======== Entries shown

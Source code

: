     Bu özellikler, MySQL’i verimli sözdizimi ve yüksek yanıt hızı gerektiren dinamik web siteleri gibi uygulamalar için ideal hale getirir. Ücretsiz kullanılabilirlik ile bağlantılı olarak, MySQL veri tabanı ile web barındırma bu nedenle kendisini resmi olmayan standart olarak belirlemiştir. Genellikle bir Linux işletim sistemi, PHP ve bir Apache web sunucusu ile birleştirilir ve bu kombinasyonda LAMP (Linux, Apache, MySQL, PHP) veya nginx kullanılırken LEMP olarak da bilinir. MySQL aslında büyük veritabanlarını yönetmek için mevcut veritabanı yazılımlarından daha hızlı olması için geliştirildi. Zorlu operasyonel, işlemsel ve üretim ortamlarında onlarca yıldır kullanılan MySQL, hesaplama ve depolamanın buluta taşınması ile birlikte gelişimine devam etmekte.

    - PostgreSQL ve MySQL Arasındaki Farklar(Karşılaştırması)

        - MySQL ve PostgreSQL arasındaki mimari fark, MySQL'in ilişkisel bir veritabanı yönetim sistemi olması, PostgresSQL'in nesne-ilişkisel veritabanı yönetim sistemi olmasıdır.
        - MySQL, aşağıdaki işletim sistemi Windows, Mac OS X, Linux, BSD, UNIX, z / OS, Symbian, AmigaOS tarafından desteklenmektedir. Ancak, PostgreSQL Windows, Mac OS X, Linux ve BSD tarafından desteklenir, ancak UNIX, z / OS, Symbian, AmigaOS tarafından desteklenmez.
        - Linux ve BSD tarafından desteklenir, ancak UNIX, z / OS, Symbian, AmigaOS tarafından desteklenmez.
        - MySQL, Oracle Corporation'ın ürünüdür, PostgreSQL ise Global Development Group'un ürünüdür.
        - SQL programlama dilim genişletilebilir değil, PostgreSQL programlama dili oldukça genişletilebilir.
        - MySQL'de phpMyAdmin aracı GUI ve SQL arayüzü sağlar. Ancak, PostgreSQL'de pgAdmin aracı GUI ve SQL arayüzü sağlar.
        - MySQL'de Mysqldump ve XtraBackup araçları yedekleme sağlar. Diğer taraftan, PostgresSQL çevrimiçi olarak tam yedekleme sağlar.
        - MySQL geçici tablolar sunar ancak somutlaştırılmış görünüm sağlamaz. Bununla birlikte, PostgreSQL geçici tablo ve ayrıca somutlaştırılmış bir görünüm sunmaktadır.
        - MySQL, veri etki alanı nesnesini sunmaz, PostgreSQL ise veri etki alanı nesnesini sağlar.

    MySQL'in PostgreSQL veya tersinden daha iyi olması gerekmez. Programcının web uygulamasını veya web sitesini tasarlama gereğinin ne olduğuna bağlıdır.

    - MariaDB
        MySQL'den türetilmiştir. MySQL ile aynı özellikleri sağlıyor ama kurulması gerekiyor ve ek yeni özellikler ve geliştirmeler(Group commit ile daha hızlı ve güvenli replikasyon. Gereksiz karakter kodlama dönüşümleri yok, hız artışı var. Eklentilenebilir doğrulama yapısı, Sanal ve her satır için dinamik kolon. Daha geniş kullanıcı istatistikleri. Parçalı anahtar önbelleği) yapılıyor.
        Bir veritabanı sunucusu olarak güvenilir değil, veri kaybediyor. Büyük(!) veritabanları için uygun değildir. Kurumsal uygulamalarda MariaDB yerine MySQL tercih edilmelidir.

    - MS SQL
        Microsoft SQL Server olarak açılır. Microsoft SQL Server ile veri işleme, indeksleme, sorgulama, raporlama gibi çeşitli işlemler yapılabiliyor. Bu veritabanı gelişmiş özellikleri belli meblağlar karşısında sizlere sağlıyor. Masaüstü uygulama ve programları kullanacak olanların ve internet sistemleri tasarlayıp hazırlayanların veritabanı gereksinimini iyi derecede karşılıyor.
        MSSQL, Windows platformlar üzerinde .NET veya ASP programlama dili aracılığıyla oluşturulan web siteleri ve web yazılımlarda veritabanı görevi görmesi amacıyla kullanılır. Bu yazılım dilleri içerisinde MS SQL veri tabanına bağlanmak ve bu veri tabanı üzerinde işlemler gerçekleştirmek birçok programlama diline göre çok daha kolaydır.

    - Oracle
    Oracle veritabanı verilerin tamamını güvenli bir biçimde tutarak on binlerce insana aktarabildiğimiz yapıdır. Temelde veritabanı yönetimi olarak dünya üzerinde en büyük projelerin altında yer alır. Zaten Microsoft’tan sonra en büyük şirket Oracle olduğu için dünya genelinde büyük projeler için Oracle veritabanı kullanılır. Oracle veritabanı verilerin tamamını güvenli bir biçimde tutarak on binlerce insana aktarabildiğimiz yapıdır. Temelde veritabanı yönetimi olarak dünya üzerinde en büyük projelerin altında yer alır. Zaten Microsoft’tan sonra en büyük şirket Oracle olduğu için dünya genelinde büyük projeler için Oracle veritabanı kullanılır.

================

[Activity]:
Which lines should be output? Exactly those from the first line of the data through the line containing "- MySQL, veri", inclusive.

[Task response]:
Source code

:     Bu özellikler, MySQL’i verimli sözdizimi ve yüksek yanıt hızı gerektiren dinamik web siteleri gibi uygulamalar için ideal hale getirir. Ücretsiz kullanılabilirlik ile bağlantılı olarak, MySQL veri tabanı ile web barındırma bu nedenle kendisini resmi olmayan standart olarak belirlemiştir. Genellikle bir Linux işletim sistemi, PHP ve bir Apache web sunucusu ile birleştirilir ve bu kombinasyonda LAMP (Linux, Apache, MySQL, PHP) veya nginx kullanılırken LEMP olarak da bilinir. MySQL aslında büyük veritabanlarını yönetmek için mevcut veritabanı yazılımlarından daha hızlı olması için geliştirildi. Zorlu operasyonel, işlemsel ve üretim ortamlarında onlarca yıldır kullanılan MySQL, hesaplama ve depolamanın buluta taşınması ile birlikte gelişimine devam etmekte.

    - PostgreSQL ve MySQL Arasındaki Farklar(Karşılaştırması)

        - MySQL ve PostgreSQL arasındaki mimari fark, MySQL'in ilişkisel bir veritabanı yönetim sistemi olması, PostgresSQL'in nesne-ilişkisel veritabanı yönetim sistemi olmasıdır.
        - MySQL, aşağıdaki işletim sistemi Windows, Mac OS X, Linux, BSD, UNIX, z / OS, Symbian, AmigaOS tarafından desteklenmektedir. Ancak, PostgreSQL Windows, Mac OS X, Linux ve BSD tarafından desteklenir, ancak UNIX, z / OS, Symbian, AmigaOS tarafından desteklenmez.
        - Linux ve BSD tarafından desteklenir, ancak UNIX, z / OS, Symbian, AmigaOS tarafından desteklenmez.
        - MySQL, Oracle Corporation'ın ürünüdür, PostgreSQL ise Global Development Group'un ürünüdür.
        - SQL programlama dilim genişletilebilir değil, PostgreSQL programlama dili oldukça genişletilebilir.
        - MySQL'de phpMyAdmin aracı GUI ve SQL arayüzü sağlar. Ancak, PostgreSQL'de pgAdmin aracı GUI ve SQL arayüzü sağlar.
        - MySQL'de Mysqldump ve XtraBackup araçları yedekleme sağlar. Diğer taraftan, PostgresSQL çevrimiçi olarak tam yedekleme sağlar.
        - MySQL geçici tablolar sunar ancak somutlaştırılmış görünüm sağlamaz. Bununla birlikte, PostgreSQL geçici tablo ve ayrıca somutlaştırılmış bir görünüm sunmaktadır.
        - MySQL, veri etki alanı nesnesini sunmaz, PostgreSQL ise veri etki alanı nesnesini sağlar.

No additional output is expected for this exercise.